Six months ago, I had dinner with a friend who told me that their brother (not a parent) had, in hushed whispers, called me a helicopter parent. Slightly hurt, I called my mom the next day to talk it out. "Am I REALLY a helicopter parent?" She - never one to mince words - affirmed that I *had* been a touch too close at the outset, but had made some important adjustments and assured me I was doing just fine.
This whole thing makes me laugh - including my (still slightly) hurt feelings. Many times, I feel like my parenting borders on something like a four year old painting; certainly I enjoy the challenge and the messy fun, but in the end, I really do want to hold up my piece of paper and have someone come running and say, "It's lovely!"
**Note: I will talk about this impulse in a later post about Dr. Montessori and self-affirmation.**
It is in this spirit that I attempt to consider our culture of competitive parenting, where critiquing other parents is commonplace. I do so recognizing that my parenting has had a strange relationship to my need for affirmation (particularly the need to be a good woman), a journey I've been on for several years. All that aside, I want to think about potential strengths and weaknesses of parental critique amongst peers. What does this spirit of critique do? How does it interact with the fullness of parenting - and the individual contexts out of which we parent? Are there possible positive outcomes of our guttural reactions to be critical of people's parenting? (Could our concern with others be a source of upbuilding rather than destruction?)
In order to attempt to address these questions, I'm going to start with a specific example. In this post I will discuss the category of the "friend-parent." Of all the nasty whispers about other people's parenting I've heard, many of them have been about permissive parents; a parent who gives in to their child's desires or demands too easily. A "friend-parent" is considered inferior for not dealing with hard bits of parenting. They may be seen as lacking discipline and attention to safety, or neglecting to consideration future consequences.
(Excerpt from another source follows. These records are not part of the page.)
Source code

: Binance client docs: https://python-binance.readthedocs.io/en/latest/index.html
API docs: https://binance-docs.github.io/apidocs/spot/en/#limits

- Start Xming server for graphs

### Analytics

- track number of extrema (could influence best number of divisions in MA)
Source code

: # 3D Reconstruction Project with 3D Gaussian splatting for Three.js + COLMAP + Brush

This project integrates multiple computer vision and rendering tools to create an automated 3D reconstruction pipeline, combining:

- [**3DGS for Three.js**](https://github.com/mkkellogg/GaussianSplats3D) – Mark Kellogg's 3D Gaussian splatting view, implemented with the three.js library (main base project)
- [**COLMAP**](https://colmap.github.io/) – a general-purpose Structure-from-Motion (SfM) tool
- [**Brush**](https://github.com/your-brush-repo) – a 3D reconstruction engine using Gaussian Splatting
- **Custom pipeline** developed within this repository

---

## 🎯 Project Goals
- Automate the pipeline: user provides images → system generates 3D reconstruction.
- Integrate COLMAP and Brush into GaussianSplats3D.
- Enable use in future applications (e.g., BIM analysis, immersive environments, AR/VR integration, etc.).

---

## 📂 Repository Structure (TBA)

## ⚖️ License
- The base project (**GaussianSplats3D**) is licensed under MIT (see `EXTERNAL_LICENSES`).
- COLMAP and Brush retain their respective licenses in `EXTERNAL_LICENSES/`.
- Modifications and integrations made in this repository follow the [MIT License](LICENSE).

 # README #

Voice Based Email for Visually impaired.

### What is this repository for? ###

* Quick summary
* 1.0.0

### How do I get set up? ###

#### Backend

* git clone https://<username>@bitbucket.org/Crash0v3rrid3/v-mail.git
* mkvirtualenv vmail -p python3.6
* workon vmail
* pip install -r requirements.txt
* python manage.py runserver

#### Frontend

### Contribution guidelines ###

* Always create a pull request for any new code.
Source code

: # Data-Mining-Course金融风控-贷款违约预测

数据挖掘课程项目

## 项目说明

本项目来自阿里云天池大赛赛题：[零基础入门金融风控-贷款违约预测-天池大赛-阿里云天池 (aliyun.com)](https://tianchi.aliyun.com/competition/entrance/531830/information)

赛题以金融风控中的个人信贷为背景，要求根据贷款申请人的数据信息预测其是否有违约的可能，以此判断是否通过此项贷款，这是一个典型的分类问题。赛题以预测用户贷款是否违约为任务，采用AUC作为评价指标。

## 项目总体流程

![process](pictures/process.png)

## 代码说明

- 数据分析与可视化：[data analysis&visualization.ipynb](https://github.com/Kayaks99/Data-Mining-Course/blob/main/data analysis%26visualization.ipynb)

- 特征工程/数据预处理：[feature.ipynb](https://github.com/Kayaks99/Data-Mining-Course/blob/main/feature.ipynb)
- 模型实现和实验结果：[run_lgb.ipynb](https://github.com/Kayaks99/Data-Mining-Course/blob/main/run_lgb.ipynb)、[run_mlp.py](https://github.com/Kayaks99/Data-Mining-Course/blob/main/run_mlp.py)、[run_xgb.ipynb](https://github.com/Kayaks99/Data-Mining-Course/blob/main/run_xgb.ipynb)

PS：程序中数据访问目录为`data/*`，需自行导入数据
I hear this idea flung around often where one parent in a couple (married or divorced) is concerned a junior parent and derided as being "fun". I also hear it about parents (particularly mothers) who are described as "too soft."
I find this language troubling (and not just as someone who tends toward a snuggle-it-out kind of parenting). What I find troubling is the tendency to simplify other people's parenting and to give side-ways feedback (non-constructive criticism). Because parenting is understood as competitive and independent, we're supposed to be able to parent without the help of others. I suspect the proclivity to think of and discuss parenting in categories, and even dichotomies, is a result of this problematic parental isolation. Take for example the dichotomy between the cold or strict parent (the tiger mom) and the overly attentive parent (the attachment guru). We talk as if a parent was simply "strict" or "caring" - as if parents fit neatly into categories. In short, we imagine our own parenting as a neat, isolated, individual thing. It is what we alone do. No wonder we think simplistically about the dimensions of other people's parenting! We talk as if subscribing to one particular ideology explains what we are doing when we parent. (And as if we as parents consistently respond in one way.) In short, ignoring the dynamic, fluid exchange that happens in live relationships.
One could say that they subscribe to "the breathing approach" to living and disagree with the "heartbeat approach." It would not change the fact that breathing, pumping blood, eating, etc. are all necessary for life. In the same way, saying that we believe in attachment parenting doesn't change the fact that parenting is living organisms in contact with each other. It is a live, fluid process and - very often - parenting choices are driven by problem solving around real situations for real children.
Most parents resonate with a variety of theories and ideas, try a variety of methods, and vacillate between tactics. In light of this, discussing other parents with simplicity as a "type" of parent is misleading (and probably inconsiderate at best). More than that, it problematically frames the full responsibilities of parenting - safety, nurturance, and socialization - at odds with each other. Just as we need to breathe and pump blood and eat to stay alive, so too a myriad of "approaches" are necessary for parenting in the flesh.